Therefore, there is no particular limitation on the emulsion that can be produced by the method and emulsification apparatus of the present invention. As examples of such emulsion, there can be mentioned those described in JP Kokai H2-203, JP Kokai H3-176425, WO91/07973, WO91/07962, WO91/07964, WO91/10431, JP Kokai S58-222014, JP Kokai S62-29511, and JP Kohyo S63-500456, among others. To be specific, there can be mentioned an emulsion of microglobules essentially comprising a simple lipid (e.g. the simple lipid and triolein derived from purified soybean oil) as the principal component of an internal phase and a surfactant (e.g. the phospholipid derived from egg yolk or soybean) as the principal component of an external phase, said internal phase accounting for 0.1-50% (w/v) and said external phase accounting for 0.01-40% (w/v) of the whole emulsion. In this connection, liposomal preparations as described in Liposomes (Nanko-do, 1988) can also be manufactured by the method (emulsification equipment) of the present invention. By the method (emulsification equipment) of the present invention, both an emulsion containing a medicinally active substance in each microglobule and an emulsion not containing a medicinally active substance can be manufactured.
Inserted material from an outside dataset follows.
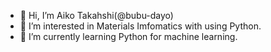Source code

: - 👋 Hi, I’m Aiko Takahshi(@bubu-dayo)
- 👀 I’m interested in Materials Imfomatics with using Python.
- 🌱 I’m currently learning Python for machine learning.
The method of the present invention is particularly suited for the manufacture of a non-liposomal emulsion consisting of microglobular particles with a mean particle diameter of 5 nm-100 nm and especially suitable for the manufacture of a non-liposomal emulsion consisting of microglobular particles with a mean particle diameter of 10 nm-50 nm. Furthermore, the method of the present invention is suited for the manufacture of an emulsion consisting of microglobules comprising a simple lipid, such as the simple lipid and triolein derived from purified soybean oil as the principal component of an internal phase and a surfactant, such as lecithin (phospholipid) derived from egg yolk, as the principal component of an external phase and having a mean particle diameter of 5 nm-100 nm. The method is still more suited for the manufacture of an emulsion consisting of microglobules composed of a simple lipid, such as the simple lipid and triolein derived from purified soybean oil, as the principal component of an internal phase and a surfactant, such as lecithin (phospholipid) derived from egg yolk, as the principal component of an external phase and having a mean particle diameter of 10 nm-50 nm. The method is especially suited for the manufacture of an emulsion consisting of microglobules with a mean particle diameter of not greater than 40 nm.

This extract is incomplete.